Re: [css-pseudo] Need a way to styling the disclosure triangle of the <details> (or <summary>) element

On Mon, Mar 7, 2016 at 10:34 PM, Daniel Glazman
<daniel.glazman@disruptive-innovations.com> wrote:
> On 07/03/2016 19:23, Tab Atkins Jr. wrote:
>> A horizontal navbar is *not* a table, by any stretch of the
>> imagination.  It's a horizontal arrangement of boxes.  display:table
>> happens to achieve that, and luckily also has some nice size-balancing
>> behavior.
>>
>> Or, if you want to say that a horizontal navbar *is* a table, then the
>> summary element is exaclty as much a list item.  It's a block element
>> with a bullet, exactly like a list item.
>>
>> You can't have it both ways.  Either 'display' is non-semantic and its
>> values get used for all sorts of things unrelated to the original
>> naming, or 'display' is semantic *but* the "semantics" are way wider
>> than one would naively believe.  The first way allows <summary> to use
>> display:list-item.  The second way condemns people using display:table
>> for navbars.
>
> You did not understand me: I never said display is semantic. I said
> human beings give semantic to its value. 'table' for a table rendition
> is normal, understandable, logic. 'list-item' for a details' summary
> is far less.

No, I got you, but it sounds like you're not understanding *me*.  A
horizontal navbar *is not a table rendition*.  It's not a table in any
way, shape, or form.  It's just a one-line horizontal arrangement of
blocks.  (Or if it *is* a table, then so is block layout - that's just
a one-line vertical arrangement of blocks.
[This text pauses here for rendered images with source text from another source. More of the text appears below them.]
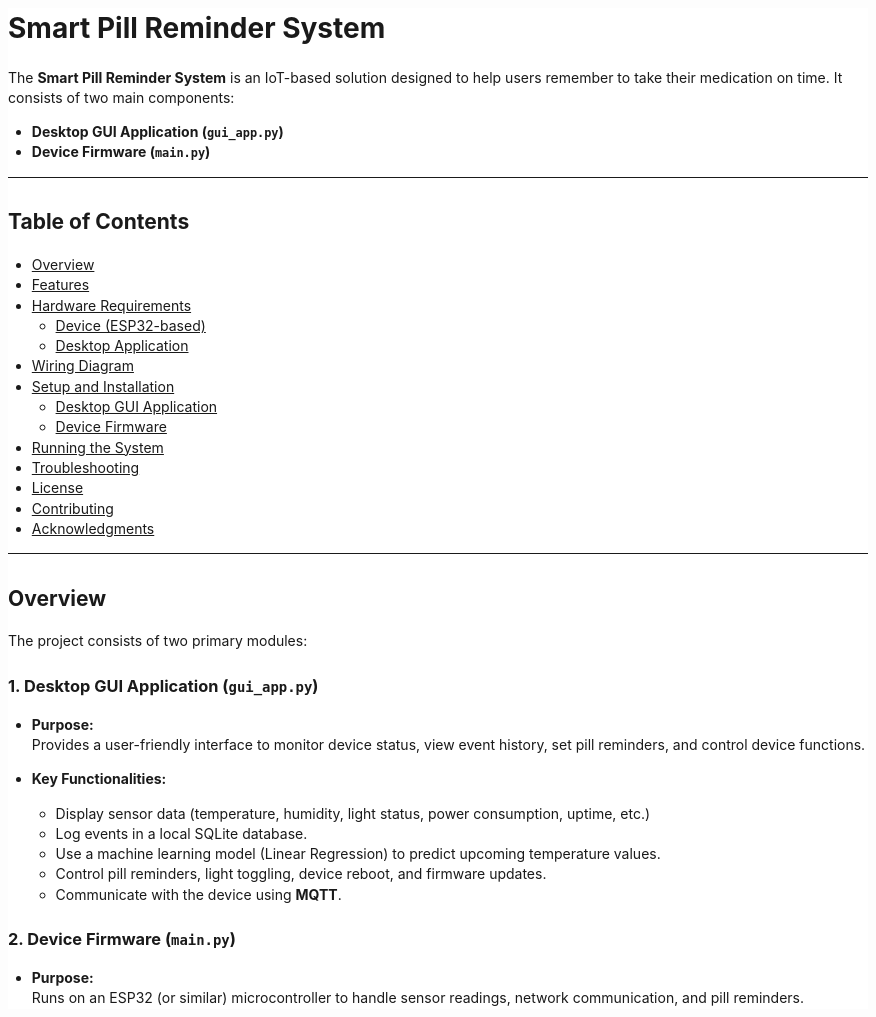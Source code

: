 # Smart Pill Reminder System

The **Smart Pill Reminder System** is an IoT-based solution designed to help users remember to take their medication on time. It consists of two main components:

- **Desktop GUI Application (`gui_app.py`)**
- **Device Firmware (`main.py`)**

---

## Table of Contents

- [Overview](#overview)
- [Features](#features)
- [Hardware Requirements](#hardware-requirements)
  - [Device (ESP32-based)](#device-esp32-based)
  - [Desktop Application](#desktop-application)
- [Wiring Diagram](#wiring-diagram)
- [Setup and Installation](#setup-and-installation)
  - [Desktop GUI Application](#desktop-gui-application)
  - [Device Firmware](#device-firmware)
- [Running the System](#running-the-system)
- [Troubleshooting](#troubleshooting)
- [License](#license)
- [Contributing](#contributing)
- [Acknowledgments](#acknowledgments)

---

## Overview

The project consists of two primary modules:

### **1. Desktop GUI Application (`gui_app.py`)**

- **Purpose:**  
  Provides a user-friendly interface to monitor device status, view event history, set pill reminders, and control device functions.
  
- **Key Functionalities:**  
  - Display sensor data (temperature, humidity, light status, power consumption, uptime, etc.)
  - Log events in a local SQLite database.
  - Use a machine learning model (Linear Regression) to predict upcoming temperature values.
  - Control pill reminders, light toggling, device reboot, and firmware updates.
  - Communicate with the device using **MQTT**.

### **2. Device Firmware (`main.py`)**

- **Purpose:**  
  Runs on an ESP32 (or similar) microcontroller to handle sensor readings, network communication, and pill reminders.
This beggars the definition
of "table".)

People do not think "oh, this navbar is basically a table, I should
use display:table for it, that seems appropriate".  They think "I need
these to be horizontal. display:table does that, I guess I'll use it".
It's a functional understanding of the values - they have some effect,
I need that effect, I'll use them.  It's just a tool in their toolbox,
sitting right next to "lots of floats" and "display:inline-block".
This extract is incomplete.